> [Your objective] Every entry below is to be retyped exactly as it stands.

> [Listed records]
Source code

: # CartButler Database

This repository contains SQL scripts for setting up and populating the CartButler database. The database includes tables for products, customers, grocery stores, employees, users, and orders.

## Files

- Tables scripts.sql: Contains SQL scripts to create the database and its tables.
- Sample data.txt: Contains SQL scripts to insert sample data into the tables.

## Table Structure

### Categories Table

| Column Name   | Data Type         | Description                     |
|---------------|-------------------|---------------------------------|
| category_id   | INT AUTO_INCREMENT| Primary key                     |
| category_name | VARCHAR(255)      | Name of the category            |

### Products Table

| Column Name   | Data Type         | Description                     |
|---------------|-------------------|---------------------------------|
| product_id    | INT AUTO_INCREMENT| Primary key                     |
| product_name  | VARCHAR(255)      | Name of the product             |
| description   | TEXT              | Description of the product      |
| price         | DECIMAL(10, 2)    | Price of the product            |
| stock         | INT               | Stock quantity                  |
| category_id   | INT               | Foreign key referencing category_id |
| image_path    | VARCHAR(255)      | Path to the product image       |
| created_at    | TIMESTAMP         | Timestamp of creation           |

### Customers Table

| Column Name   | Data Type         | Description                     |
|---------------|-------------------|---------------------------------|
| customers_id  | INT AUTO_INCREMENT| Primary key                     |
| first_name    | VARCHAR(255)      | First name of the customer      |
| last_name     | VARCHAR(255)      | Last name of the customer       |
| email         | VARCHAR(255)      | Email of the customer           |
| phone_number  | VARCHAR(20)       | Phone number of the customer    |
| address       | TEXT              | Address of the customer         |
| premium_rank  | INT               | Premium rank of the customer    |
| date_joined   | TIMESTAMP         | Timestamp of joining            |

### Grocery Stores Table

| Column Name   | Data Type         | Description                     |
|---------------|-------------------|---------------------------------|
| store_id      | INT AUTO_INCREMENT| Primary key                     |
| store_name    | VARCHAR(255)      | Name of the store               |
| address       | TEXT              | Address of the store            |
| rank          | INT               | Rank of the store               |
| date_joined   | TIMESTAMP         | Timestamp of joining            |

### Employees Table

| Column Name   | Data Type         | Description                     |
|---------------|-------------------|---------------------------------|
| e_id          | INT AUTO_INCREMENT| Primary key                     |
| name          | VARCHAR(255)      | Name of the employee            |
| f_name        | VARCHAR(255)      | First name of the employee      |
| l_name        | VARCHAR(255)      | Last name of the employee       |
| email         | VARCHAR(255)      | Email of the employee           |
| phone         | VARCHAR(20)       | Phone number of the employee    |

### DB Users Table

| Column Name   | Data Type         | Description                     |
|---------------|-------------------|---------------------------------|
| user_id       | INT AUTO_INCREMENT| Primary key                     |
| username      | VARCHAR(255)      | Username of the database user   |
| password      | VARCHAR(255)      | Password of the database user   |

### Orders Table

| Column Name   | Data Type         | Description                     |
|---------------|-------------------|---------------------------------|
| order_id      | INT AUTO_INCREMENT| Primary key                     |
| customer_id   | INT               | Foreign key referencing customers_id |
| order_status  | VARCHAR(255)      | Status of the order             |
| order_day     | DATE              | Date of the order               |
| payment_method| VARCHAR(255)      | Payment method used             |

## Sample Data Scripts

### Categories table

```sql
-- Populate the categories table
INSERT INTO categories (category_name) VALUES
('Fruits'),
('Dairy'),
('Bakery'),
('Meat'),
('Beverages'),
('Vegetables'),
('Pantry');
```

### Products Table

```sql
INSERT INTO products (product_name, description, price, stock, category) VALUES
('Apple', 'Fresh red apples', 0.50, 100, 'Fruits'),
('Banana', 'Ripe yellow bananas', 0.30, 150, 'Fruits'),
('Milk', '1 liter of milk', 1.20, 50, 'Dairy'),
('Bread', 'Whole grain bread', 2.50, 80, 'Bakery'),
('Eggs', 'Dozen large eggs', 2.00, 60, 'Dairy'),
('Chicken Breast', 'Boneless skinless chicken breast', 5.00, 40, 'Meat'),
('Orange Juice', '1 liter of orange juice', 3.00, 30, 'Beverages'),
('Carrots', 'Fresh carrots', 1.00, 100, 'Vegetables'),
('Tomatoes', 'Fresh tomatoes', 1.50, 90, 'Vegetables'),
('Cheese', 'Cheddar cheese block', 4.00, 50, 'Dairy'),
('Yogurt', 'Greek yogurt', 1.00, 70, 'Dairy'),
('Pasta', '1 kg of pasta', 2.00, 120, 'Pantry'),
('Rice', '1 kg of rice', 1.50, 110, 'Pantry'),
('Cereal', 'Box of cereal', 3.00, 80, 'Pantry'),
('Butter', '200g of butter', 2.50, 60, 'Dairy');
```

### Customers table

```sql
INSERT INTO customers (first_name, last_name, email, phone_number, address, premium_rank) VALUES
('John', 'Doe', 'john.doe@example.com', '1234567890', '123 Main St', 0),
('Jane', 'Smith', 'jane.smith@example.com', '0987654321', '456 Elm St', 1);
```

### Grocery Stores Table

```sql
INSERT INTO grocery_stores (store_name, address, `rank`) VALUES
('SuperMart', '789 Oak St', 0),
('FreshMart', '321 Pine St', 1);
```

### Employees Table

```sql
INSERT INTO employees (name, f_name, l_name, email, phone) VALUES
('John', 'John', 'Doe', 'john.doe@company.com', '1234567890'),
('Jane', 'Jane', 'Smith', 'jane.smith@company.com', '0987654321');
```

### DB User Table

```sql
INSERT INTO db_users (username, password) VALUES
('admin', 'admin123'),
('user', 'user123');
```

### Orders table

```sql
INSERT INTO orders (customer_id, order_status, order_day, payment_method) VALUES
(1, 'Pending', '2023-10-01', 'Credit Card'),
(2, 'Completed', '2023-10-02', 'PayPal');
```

> [Result of the exercise]
Source code

: # CartButler Database

This repository contains SQL scripts for setting up and populating the CartButler database. The database includes tables for products, customers, grocery stores, employees, users, and orders.

## Files

- Tables scripts.sql: Contains SQL scripts to create the database and its tables.
- Sample data.txt: Contains SQL scripts to insert sample data into the tables.

## Table Structure

### Categories Table

| Column Name   | Data Type         | Description                     |
|---------------|-------------------|---------------------------------|
| category_id   | INT AUTO_INCREMENT| Primary key                     |
| category_name | VARCHAR(255)      | Name of the category            |

### Products Table

| Column Name   | Data Type         | Description                     |
|---------------|-------------------|---------------------------------|
| product_id    | INT AUTO_INCREMENT| Primary key                     |
| product_name  | VARCHAR(255)      | Name of the product             |
| description   | TEXT              | Description of the product      |
| price         | DECIMAL(10, 2)    | Price of the product            |
| stock         | INT               | Stock quantity                  |
| category_id   | INT               | Foreign key referencing category_id |
| image_path    | VARCHAR(255)      | Path to the product image       |
| created_at    | TIMESTAMP         | Timestamp of creation           |

### Customers Table

| Column Name   | Data Type         | Description                     |
|---------------|-------------------|---------------------------------|
| customers_id  | INT AUTO_INCREMENT| Primary key                     |
| first_name    | VARCHAR(255)      | First name of the customer      |
| last_name     | VARCHAR(255)      | Last name of the customer       |
| email         | VARCHAR(255)      | Email of the customer           |
| phone_number  | VARCHAR(20)       | Phone number of the customer    |
| address       | TEXT              | Address of the customer         |
| premium_rank  | INT               | Premium rank of the customer    |
| date_joined   | TIMESTAMP         | Timestamp of joining            |

### Grocery Stores Table

| Column Name   | Data Type         | Description                     |
|---------------|-------------------|---------------------------------|
| store_id      | INT AUTO_INCREMENT| Primary key                     |
| store_name    | VARCHAR(255)      | Name of the store               |
| address       | TEXT              | Address of the store            |
| rank          | INT               | Rank of the store               |
| date_joined   | TIMESTAMP         | Timestamp of joining            |

### Employees Table

| Column Name   | Data Type         | Description                     |
|---------------|-------------------|---------------------------------|
| e_id          | INT AUTO_INCREMENT| Primary key                     |
| name          | VARCHAR(255)      | Name of the employee            |
| f_name        | VARCHAR(255)      | First name of the employee      |
| l_name        | VARCHAR(255)      | Last name of the employee       |
| email         | VARCHAR(255)      | Email of the employee           |
| phone         | VARCHAR(20)       | Phone number of the employee    |

### DB Users Table

| Column Name   | Data Type         | Description                     |
|---------------|-------------------|---------------------------------|
| user_id       | INT AUTO_INCREMENT| Primary key                     |
| username      | VARCHAR(255)      | Username of the database user   |
| password      | VARCHAR(255)      | Password of the database user   |

### Orders Table

| Column Name   | Data Type         | Description                     |
|---------------|-------------------|---------------------------------|
| order_id      | INT AUTO_INCREMENT| Primary key                     |
| customer_id   | INT               | Foreign key referencing customers_id |
| order_status  | VARCHAR(255)      | Status of the order             |
| order_day     | DATE              | Date of the order               |
| payment_method| VARCHAR(255)      | Payment method used             |

## Sample Data Scripts

### Categories table

```sql
-- Populate the categories table
INSERT INTO categories (category_name) VALUES
('Fruits'),
('Dairy'),
('Bakery'),
('Meat'),
('Beverages'),
('Vegetables'),
('Pantry');
```

### Products Table

```sql
INSERT INTO products (product_name, description, price, stock, category) VALUES
('Apple', 'Fresh red apples', 0.50, 100, 'Fruits'),
('Banana', 'Ripe yellow bananas', 0.30, 150, 'Fruits'),
('Milk', '1 liter of milk', 1.20, 50, 'Dairy'),
('Bread', 'Whole grain bread', 2.50, 80, 'Bakery'),
('Eggs', 'Dozen large eggs', 2.00, 60, 'Dairy'),
('Chicken Breast', 'Boneless skinless chicken breast', 5.00, 40, 'Meat'),
('Orange Juice', '1 liter of orange juice', 3.00, 30, 'Beverages'),
('Carrots', 'Fresh carrots', 1.00, 100, 'Vegetables'),
('Tomatoes', 'Fresh tomatoes', 1.50, 90, 'Vegetables'),
('Cheese', 'Cheddar cheese block', 4.00, 50, 'Dairy'),
('Yogurt', 'Greek yogurt', 1.00, 70, 'Dairy'),
('Pasta', '1 kg of pasta', 2.00, 120, 'Pantry'),
('Rice', '1 kg of rice', 1.50, 110, 'Pantry'),
('Cereal', 'Box of cereal', 3.00, 80, 'Pantry'),
('Butter', '200g of butter', 2.50, 60, 'Dairy');
```

### Customers table

```sql
INSERT INTO customers (first_name, last_name, email, phone_number, address, premium_rank) VALUES
('John', 'Doe', 'john.doe@example.com', '1234567890', '123 Main St', 0),
('Jane', 'Smith', 'jane.smith@example.com', '0987654321', '456 Elm St', 1);
```

### Grocery Stores Table

```sql
INSERT INTO grocery_stores (store_name, address, `rank`) VALUES
('SuperMart', '789 Oak St', 0),
('FreshMart', '321 Pine St', 1);
```

### Employees Table

```sql
INSERT INTO employees (name, f_name, l_name, email, phone) VALUES
('John', 'John', 'Doe', 'john.doe@company.com', '1234567890'),
('Jane', 'Jane', 'Smith', 'jane.smith@company.com', '0987654321');
```

### DB User Table

```sql
INSERT INTO db_users (username, password) VALUES
('admin', 'admin123'),
('user', 'user123');
```

### Orders table

```sql
INSERT INTO orders (customer_id, order_status, order_day, payment_method) VALUES
(1, 'Pending', '2023-10-01', 'Credit Card'),
(2, 'Completed', '2023-10-02', 'PayPal');
```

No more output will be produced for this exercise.